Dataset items
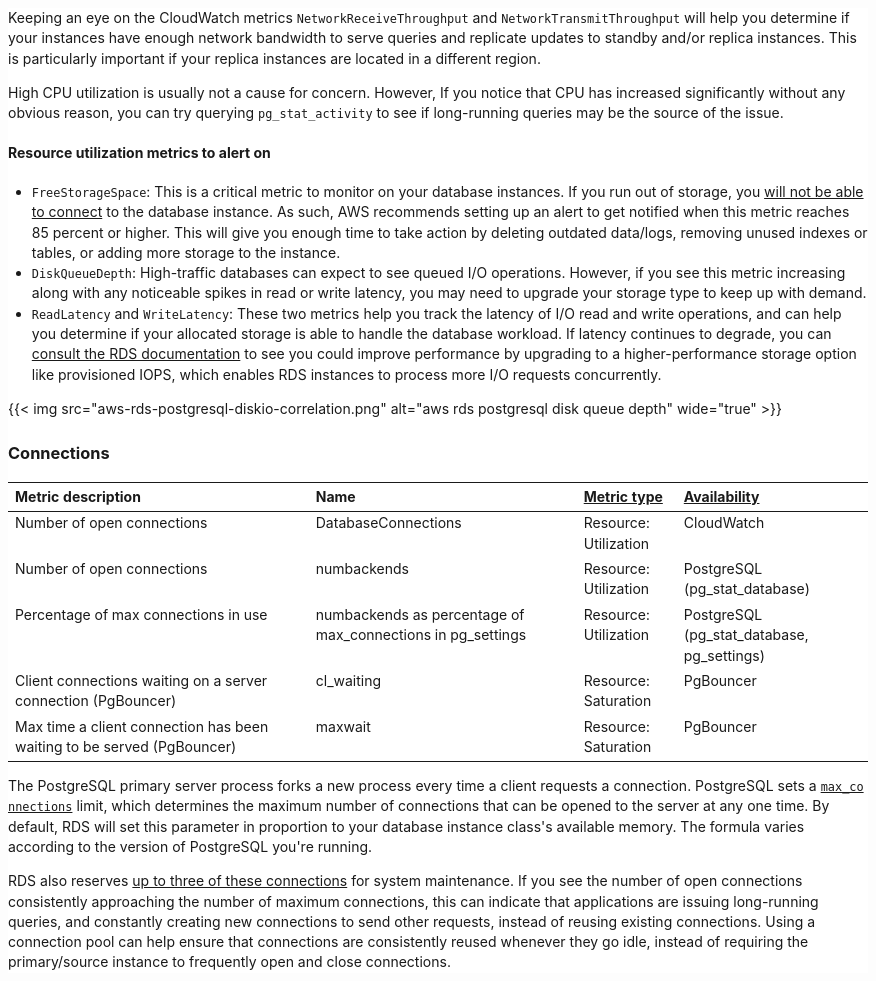Keeping an eye on the CloudWatch metrics `NetworkReceiveThroughput` and `NetworkTransmitThroughput` will help you determine if your instances have enough network bandwidth to serve queries and replicate updates to standby and/or replica instances. This is particularly important if your replica instances are located in a different region. 

High CPU utilization is usually not a cause for concern. However, If you notice that CPU has increased significantly without any obvious reason, you can try querying `pg_stat_activity` to see if long-running queries may be the source of the issue. 

#### Resource utilization metrics to alert on

- `FreeStorageSpace`:  This is a critical metric to monitor on your database instances. If you run out of storage, you [will not be able to connect][rds-free-storage] to the database instance. As such, AWS recommends setting up an alert to get notified when this metric reaches 85 percent or higher. This will give you enough time to take action by deleting outdated data/logs, removing unused indexes or tables, or adding more storage to the instance.  
- `DiskQueueDepth`: High-traffic databases can expect to see queued I/O operations. However, if you see this metric increasing along with any noticeable spikes in read or write latency, you may need to upgrade your storage type to keep up with demand.  
- `ReadLatency` and `WriteLatency`: These two metrics help you track the latency of I/O read and write operations, and can help you determine if your allocated storage is able to handle the database workload. If latency continues to degrade, you can [consult the RDS documentation][rds-storage-docs] to see you could improve performance by upgrading to a higher-performance storage option like provisioned IOPS, which enables RDS instances to process more I/O requests concurrently.

{{< img src="aws-rds-postgresql-diskio-correlation.png" alt="aws rds postgresql disk queue depth" wide="true" >}}


### Connections
| **Metric description**  | **Name** | [**Metric type**][monitoring-101-blog] | [**Availability**][part-2] |
| :------------ | :----------- | :------------------- | :------------------- |
| Number of open connections    | DatabaseConnections      | Resource: Utilization  |  CloudWatch | 
| Number of open connections    | numbackends      | Resource: Utilization  |  PostgreSQL (pg_stat_database) | 
| Percentage of max connections in use    | numbackends as percentage of max_connections in pg_settings      | Resource: Utilization  |  PostgreSQL (pg_stat_database, pg_settings) | 
| Client connections waiting on a server connection (PgBouncer)    | cl_waiting      | Resource: Saturation  |  PgBouncer | 
| Max time a client connection has been waiting to be served (PgBouncer)    | maxwait      | Resource: Saturation  |  PgBouncer | 

The PostgreSQL primary server process forks a new process every time a client requests a connection. PostgreSQL sets a [`max_connections`](https://www.postgresql.org/docs/9.6/static/runtime-config-connection.html#GUC-MAX-CONNECTIONS) limit, which determines the maximum number of connections that can be opened to the server at any one time. By default, RDS will set this parameter in proportion to your database instance class's available memory. The formula varies according to the version of PostgreSQL you're running.

RDS also reserves [up to three of these connections][rds-limits] for system maintenance. If you see the number of open connections consistently approaching the number of maximum connections, this can indicate that applications are issuing long-running queries, and constantly creating new connections to send other requests, instead of reusing existing connections. Using a connection pool can help ensure that connections are consistently reused whenever they go idle, instead of requiring the primary/source instance to frequently open and close connections. 


[random-page-cost]: https://www.postgresql.org/docs/current/static/runtime-config-query.html#GUC-RANDOM-PAGE-COST
[stats-collector-docs]: https://www.postgresql.org/docs/current/static/monitoring-stats.html
[monitoring-101-blog]: https://www.datadoghq.com/blog/monitoring-101-collecting-data/
[rds-parameters]: https://docs.aws.amazon.com/AmazonRDS/latest/UserGuide/Appendix.PostgreSQL.CommonDBATasks.html#Appendix.PostgreSQL.CommonDBATasks.Parameters
[internal-statistics-docs]: https://www.postgresql.org/docs/current/static/planner-stats.html
[rds-best-practices]: https://docs.aws.amazon.com/AmazonRDS/latest/UserGuide/CHAP_BestPractices.html
[explain-docs]: https://www.postgresql.org/docs/current/static/using-explain.html
[explain-depesz]: https://explain.depesz.com/
[mvcc-docs]: https://www.postgresql.org/docs/current/static/mvcc-intro.html
[rds-autovacuum]: https://docs.aws.amazon.com/AmazonRDS/latest/UserGuide/Appendix.PostgreSQL.CommonDBATasks.html#Appendix.PostgreSQL.CommonDBATasks.Autovacuum
[autovacuum-docs]: https://www.postgresql.org/docs/current/static/routine-vacuuming.html#AUTOVACUUM
[pgclass-docs]: https://www.postgresql.org/docs/current/static/catalog-pg-class.html
[maintenance-work-mem-docs]: https://www.postgresql.org/docs/current/static/runtime-config-resource.html#GUC-MAINTENANCE-WORK-MEM
[rds-autovacuum-log]: https://docs.aws.amazon.com/AmazonRDS/latest/UserGuide/Appendix.PostgreSQL.CommonDBATasks.html#Appendix.PostgreSQL.CommonDBATasks.Autovacuum.Logging
[rds-superuser-docs]: https://docs.aws.amazon.com/AmazonRDS/latest/UserGuide/Appendix.PostgreSQL.CommonDBATasks.html#Appendix.PostgreSQL.CommonDBATasks.Roles
[wraparound-blog]: https://aws.amazon.com/blogs/database/implement-an-early-warning-system-for-transaction-id-wraparound-in-amazon-rds-for-postgresql/
[wal-docs]: https://www.postgresql.org/docs/current/static/wal-intro.html
[rds-pg-docs-config]: https://docs.aws.amazon.com/AmazonRDS/latest/UserGuide/Appendix.PostgreSQL.CommonDBATasks.html#Appendix.PostgreSQL.CommonDBATasks.Parameters
[rds-multi-availability]: https://docs.aws.amazon.com/AmazonRDS/latest/UserGuide/Concepts.MultiAZ.html
[rds-read-replicas]: https://docs.aws.amazon.com/AmazonRDS/latest/UserGuide/USER_ReadRepl.html
[rds-logical-replication]: https://docs.aws.amazon.com/AmazonRDS/latest/UserGuide/CHAP_PostgreSQL.html#PostgreSQL.Concepts.General.FeatureSupport.LogicalReplicationu
[checkpoint-docs]: https://www.postgresql.org/docs/current/static/wal-configuration.html
[rds-enhanced]: https://docs.aws.amazon.com/AmazonRDS/latest/UserGuide/USER_Monitoring.OS.html
[rds-storage-docs]: https://docs.aws.amazon.com/AmazonRDS/latest/UserGuide/CHAP_Storage.html
[rds-ram-recs]: https://docs.aws.amazon.com/AmazonRDS/latest/UserGuide/CHAP_BestPractices.html#CHAP_BestPractices.Performance.RAM
[rds-free-storage]: https://aws.amazon.com/premiumsupport/knowledge-center/rds-out-of-storage/
[rds-storage-troubleshoot]: https://docs.aws.amazon.com/AmazonRDS/latest/UserGuide/CHAP_Troubleshooting.html#CHAP_Troubleshooting.Storage 
[pgbouncer]: https://pgbouncer.github.io/
[rds-postgres-versions]: https://docs.aws.amazon.com/AmazonRDS/latest/UserGuide/CHAP_PostgreSQL.html#PostgreSQL.Concepts.General.DBVersions
[huge-pages-docs]: https://www.postgresql.org/docs/current/static/kernel-resources.html#LINUX-HUGE-PAGES
[rds-page-sizes]: https://docs.aws.amazon.com/AmazonRDS/latest/UserGuide/CHAP_PostgreSQL.html#PostgreSQL.Concepts.General.FeatureSupport.HugePages
[planner-docs]: https://www.postgresql.org/docs/current/static/planner-optimizer.html
[postgres-availability-docs]: https://www.postgresql.org/docs/current/static/different-replication-solutions.html
[rds-read-replicas]: https://docs.aws.amazon.com/AmazonRDS/latest/UserGuide/USER_ReadRepl.html#USER_ReadRepl.PostgreSQL
[postgres-10-release]: https://www.postgresql.org/docs/current/static/release-10.html
[toast-docs]: https://www.postgresql.org/docs/current/static/storage-toast.html
[shared-buffers]: https://www.postgresql.org/docs/current/static/runtime-config-resource.html#GUC-SHARED-BUFFERS
[rds-troubleshoot-replica]: https://docs.aws.amazon.com/AmazonRDS/latest/UserGuide/USER_ReadRepl.html#USER_ReadRepl.TroubleshootingPostgreSQL
[rds-crossregion]: https://docs.aws.amazon.com/AmazonRDS/latest/UserGuide/USER_ReadRepl.html#USER_ReadRepl.XRgn.Process
[rds-enhanced-monitoring]: https://docs.aws.amazon.com/AmazonRDS/latest/UserGuide/USER_Monitoring.OS.html
[rds-version-updates]: https://docs.aws.amazon.com/AmazonRDS/latest/UserGuide/USER_UpgradeDBInstance.PostgreSQL.html
[maintenance-work-mem]: https://docs.aws.amazon.com/AmazonRDS/latest/UserGuide/Appendix.PostgreSQL.CommonDBATasks.html#Appendix.PostgreSQL.CommonDBATasks.Autovacuum.WorkMemory
[wal-sync-method]: https://www.postgresql.org/docs/current/static/runtime-config-wal.html#GUC-WAL-SYNC-METHOD
[wraparound-failure]: https://www.postgresql.org/docs/9.5/static/routine-vacuuming.html#VACUUM-FOR-WRAPAROUND
[pg-locks]: https://www.postgresql.org/docs/current/static/view-pg-locks.html
[rds-troubleshoot]: https://docs.aws.amazon.com/AmazonRDS/latest/UserGuide/USER_ReadRepl.html#USER_ReadRepl.TroubleshootingPostgreSQL.WithinARegion
[parameter-variables]: https://docs.aws.amazon.com/AmazonRDS/latest/UserGuide/USER_WorkingWithParamGroups.html#USER_FormulaVariables
[monitor-101-investigate]: https://www.datadoghq.com/blog/monitoring-101-investigation/#2-dig-into-resources
[postgresql-partitioning]: https://www.postgresql.org/docs/current/static/ddl-partitioning.html
[rds-scale-storage]: https://docs.aws.amazon.com/AmazonRDS/latest/UserGuide/CHAP_Storage.html#CHAP_Storage.AddingChanging
[rds-limits]: https://docs.aws.amazon.com/AmazonRDS/latest/UserGuide/CHAP_PostgreSQL.html#PostgreSQL.Concepts.General.Limits
[rds-snapshots]: https://docs.aws.amazon.com/AmazonRDS/latest/UserGuide/USER_WorkingWithAutomatedBackups.html
[rds-recovery]: https://docs.aws.amazon.com/AmazonRDS/latest/UserGuide/USER_PIT.html
[rds-mysql-blog]: /blog/monitoring-rds-mysql-performance-metrics/
[rds-extensions]: https://docs.aws.amazon.com/AmazonRDS/latest/UserGuide/CHAP_PostgreSQL.html#PostgreSQL.Concepts.General.FeaturesExtensions
[rds-console]: https://console.aws.amazon.com/rds
[linux-feature-docs]: https://www.kernel.org/doc/Documentation/vm/hugetlbpage.txt
[vacuum-blog]: /blog/postgresql-vacuum-monitoring/
[ebs-blog]: /blog/amazon-ebs-monitoring/
[part-2]: /blog/collect-rds-metrics-for-postgresql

### [Exercise details]
What is the number of lines above that contain "class"? Reply with that number only.

### [Output]
2